How AIB went from boom to bust and back againOpens in new window ]

In mid-June, officials submitted a second submission on the sale saying it would “trigger an opportunity re: salary cap.”

It said the State was looking to offload nearly 44 million shares and hoped to bring in around €310 million through the sale.

The submission said: “The implication of this trade is that it will trigger an expectation to begin unwinding the crisis-era remuneration restrictions that remain in place (in particular the removal of the salary cap).”

Officials wrote that AIB was one of the best performing banks in Europe and that strong momentum had continued since the last time the State sold some of its shareholding. It said the final sale would represent a “natural point” to normalise the relationship between AIB and the State.

The submission also cautioned that if pay restrictions from AIB were removed, it should also apply to PTSB.

“Absent of that happening, it would put PTSB at a severe disadvantage,” said the document. “Such a scenario is not in taxpayers’ interests.”

In a note, Mr Donohoe wrote: “I agreed to this process via phone yesterday. This is to indicate that approval was given and to conclude official documentation.”

A separate presentation on the State’s post-crash investment in banks said the taxpayer had invested €29.4 billion in AIB, Bank of Ireland, and PTSB.

From that, around €28.7 billion had been recovered although this was over an extended period of a decade and a half.
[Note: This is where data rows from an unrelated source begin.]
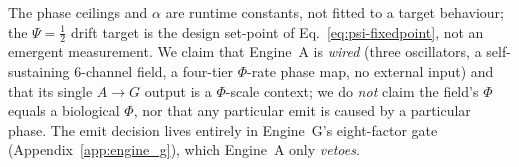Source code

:The phase ceilings and $\alpha$ are runtime constants, not fitted to a target
behaviour; the $\Psi=\tfrac12$ drift target is the design set-point of
Eq.~\eqref{eq:psi-fixedpoint}, not an emergent measurement. We claim that
Engine~A is \emph{wired} (three oscillators, a self-sustaining $6$-channel field,
a four-tier $\Phi$-rate phase map, no external input) and that its single
$A\!\rightarrow\!G$ output is a $\Phi$-scale context; we do \emph{not} claim the
field's $\Phi$ equals a biological $\Phi$, nor that any particular emit is caused
by a particular phase. The emit decision lives entirely in Engine~G's eight-factor
gate (Appendix~\ref{app:engine_g}), which Engine~A only \emph{vetoes}.
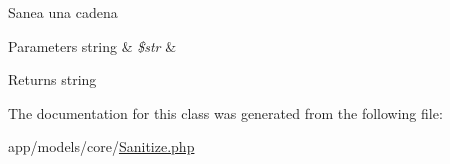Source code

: Sanea una cadena 
\begin{DoxyParams}[1]{Parameters}
string & {\em \$str} & \\
\hline
\end{DoxyParams}
\begin{DoxyReturn}{Returns}
string 
\end{DoxyReturn}


The documentation for this class was generated from the following file\-:\begin{DoxyCompactItemize}
\item 
app/models/core/\hyperlink{_sanitize_8php}{Sanitize.\-php}\end{DoxyCompactItemize}
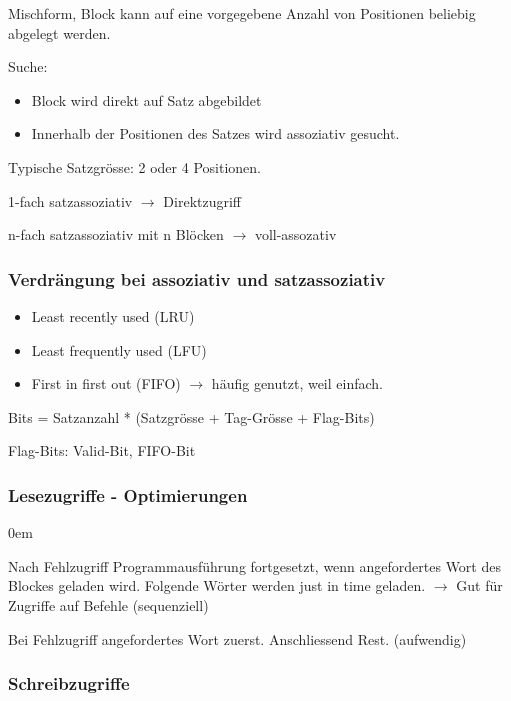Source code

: Mischform, Block kann auf eine vorgegebene Anzahl von Positionen beliebig abgelegt werden.

Suche:
\begin{itemize}\itemsep0em
		\item Block wird direkt auf Satz abgebildet
		\item Innerhalb der Positionen des Satzes wird assoziativ gesucht.
\end{itemize}	
Typische Satzgrösse: 2 oder 4 Positionen.

1-fach satzassoziativ $\rightarrow$  Direktzugriff

n-fach satzassoziativ mit n Blöcken $\rightarrow$  voll-assozativ

\subsubsection{Verdrängung bei assoziativ und satzassoziativ}
\begin{itemize}\itemsep0em
\item Least recently used (LRU)
\item Least frequently used (LFU)
\item First in first out (FIFO) $\rightarrow$  häufig genutzt, weil einfach.
\end{itemize}	

Bits = Satzanzahl * (Satzgrösse + Tag-Grösse + Flag-Bits)

Flag-Bits: Valid-Bit, FIFO-Bit



\subsubsection{Lesezugriffe - Optimierungen}
\begin{description}\itemsep0em
\item[Early-Restart] Nach Fehlzugriff Programmausführung fortgesetzt, wenn angefordertes Wort des Blockes geladen wird. Folgende Wörter werden just in time geladen. $\rightarrow$ Gut für Zugriffe auf Befehle (sequenziell)
\item[Requested Word First] Bei Fehlzugriff angefordertes Wort zuerst. Anschliessend Rest. (aufwendig)
\end{description}

\subsubsection{Schreibzugriffe}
The presentation said as well as implications for the salary cap, other restrictions on how AIB operates would change. One slide said: “These restrictions include monthly meetings with senior management, access to board papers, [and] various reporting/consent/consultation requirements.
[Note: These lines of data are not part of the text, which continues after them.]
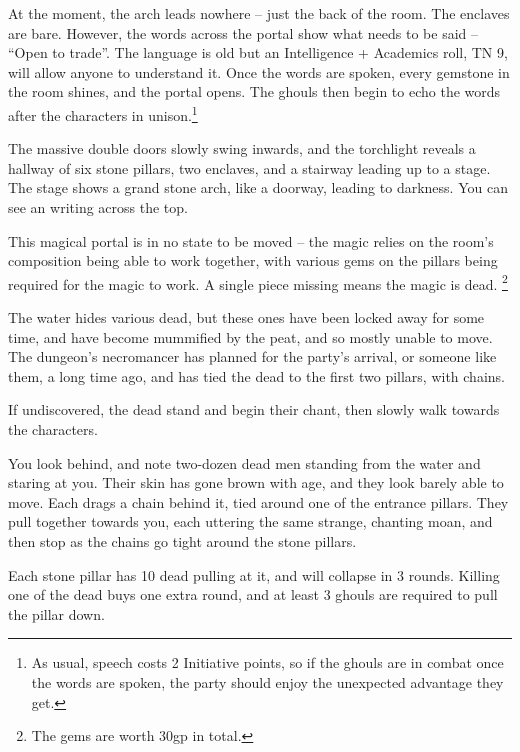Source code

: \begin{multicols}{2}
At the moment, the arch leads nowhere  -- just the back of the room.  The enclaves are bare.
However, the words across the portal show what needs to be said -- ``Open to trade''.
The language is old but an Intelligence + Academics roll, TN 9, will allow anyone to understand it.
Once the words are spoken, every gemstone in the room shines, and the portal opens.
The ghouls then begin to echo the words after the characters in unison.\footnote{As usual, speech costs 2 Initiative points, so if the ghouls are in combat once the words are spoken, the party should enjoy the unexpected advantage they get.}

\begin{boxtext}

  The massive double doors slowly swing inwards, and the torchlight reveals a hallway of six stone pillars, two enclaves, and a stairway leading up to a stage.  The stage shows a grand stone arch, like a doorway, leading to darkness.
  You can see an writing across the top.

\end{boxtext}

This magical portal is in no state to be moved -- the magic relies on the room's composition being able to work together, with various gems on the pillars being required for the magic to work.
A single piece missing means the magic is dead.%
\footnote{The gems are worth 30gp in total.}

The water hides various dead, but these ones have been locked away for some time, and have become mummified by the peat, and so mostly unable to move.  The dungeon's necromancer has planned for the party's arrival, or someone like them, a long time ago, and has tied the dead to the first two pillars, with chains.

If undiscovered, the dead stand and begin their chant, then slowly walk towards the characters.

\begin{boxtext}

  You look behind, and note two-dozen dead men standing from the water and staring at you.
  Their skin has gone brown with age, and they look barely able to move.
  Each drags a chain behind it, tied around one of the entrance pillars.
  They pull together towards you, each uttering the same strange, chanting moan, and then stop as the chains go tight around the stone pillars.

\end{boxtext}

Each stone pillar has 10 dead pulling at it, and will collapse in 3 rounds.  Killing one of the dead buys one extra round, and at least 3 ghouls are required to pull the pillar down.


\end{multicols}
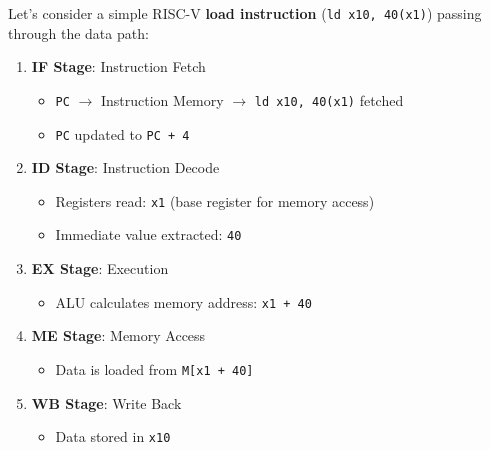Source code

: \begin{examplebox}
    Let's consider a simple RISC-V \textbf{load instruction} (\texttt{ld x10, 40(x1)}) passing through the data path:
    \begin{enumerate}
        \item \textbf{IF Stage}: Instruction Fetch
        \begin{itemize}
            \item \texttt{PC} $\rightarrow$ Instruction Memory $\rightarrow$ \texttt{ld x10, 40(x1)} fetched
            \item \texttt{PC} updated to \texttt{PC + 4}
        \end{itemize}

        \item \textbf{ID Stage}: Instruction Decode
        \begin{itemize}
            \item Registers read: \texttt{x1} (base register for memory access)
            \item Immediate value extracted: \texttt{40}
        \end{itemize}

        \item \textbf{EX Stage}: Execution
        \begin{itemize}
            \item ALU calculates memory address: \texttt{x1 + 40}
        \end{itemize}

        \item \textbf{ME Stage}: Memory Access
        \begin{itemize}
            \item Data is loaded from \texttt{M[x1 + 40]}
        \end{itemize}

        \item \textbf{WB Stage}: Write Back
        \begin{itemize}
            \item Data stored in \texttt{x10}
        \end{itemize}
    \end{enumerate}
\end{examplebox}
“Since the State’s exit from BOI (Bank of Ireland), that bank is no longer subject to these conditions. We recommend putting AIB on an equal footing with BOI in this context.”
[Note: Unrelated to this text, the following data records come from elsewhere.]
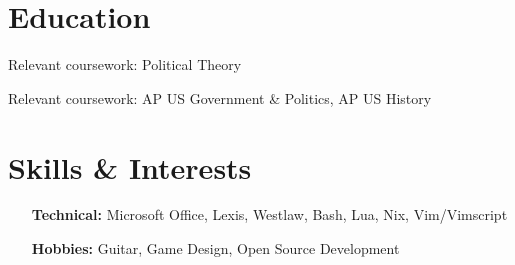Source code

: \documentclass[letterpaper]{resume-shreeram}
\begin{document}
\section{Education}

\begin{compactitem}
  \item Relevant coursework: Political Theory
\end{compactitem}

\begin{compactitem}
  \item Relevant coursework: AP US Government \& Politics, AP US
    History
\end{compactitem}


\section{Skills \& Interests}

\begin{itemize}
  \item[\bfseries Technical:] Microsoft Office, Lexis, Westlaw, Bash,
    Lua, Nix, Vim/Vimscript

  \item[\bfseries Hobbies:] Guitar, Game Design, Open Source Development

\end{itemize}
\end{document}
On pay caps, another slide said all restrictions were eliminated for Bank of Ireland apart from bonus payments exceeding €20,000 per year.

“While restrictions around variable pay up to €20,000 and fringe benefits were also removed for AIB and PTSB, both banks continue to abide by the total compensation cap of €500,000 per annum that is currently in place,“ it said.

This additional restriction relative to Bank of Ireland was “anti-competitive and unsustainable”.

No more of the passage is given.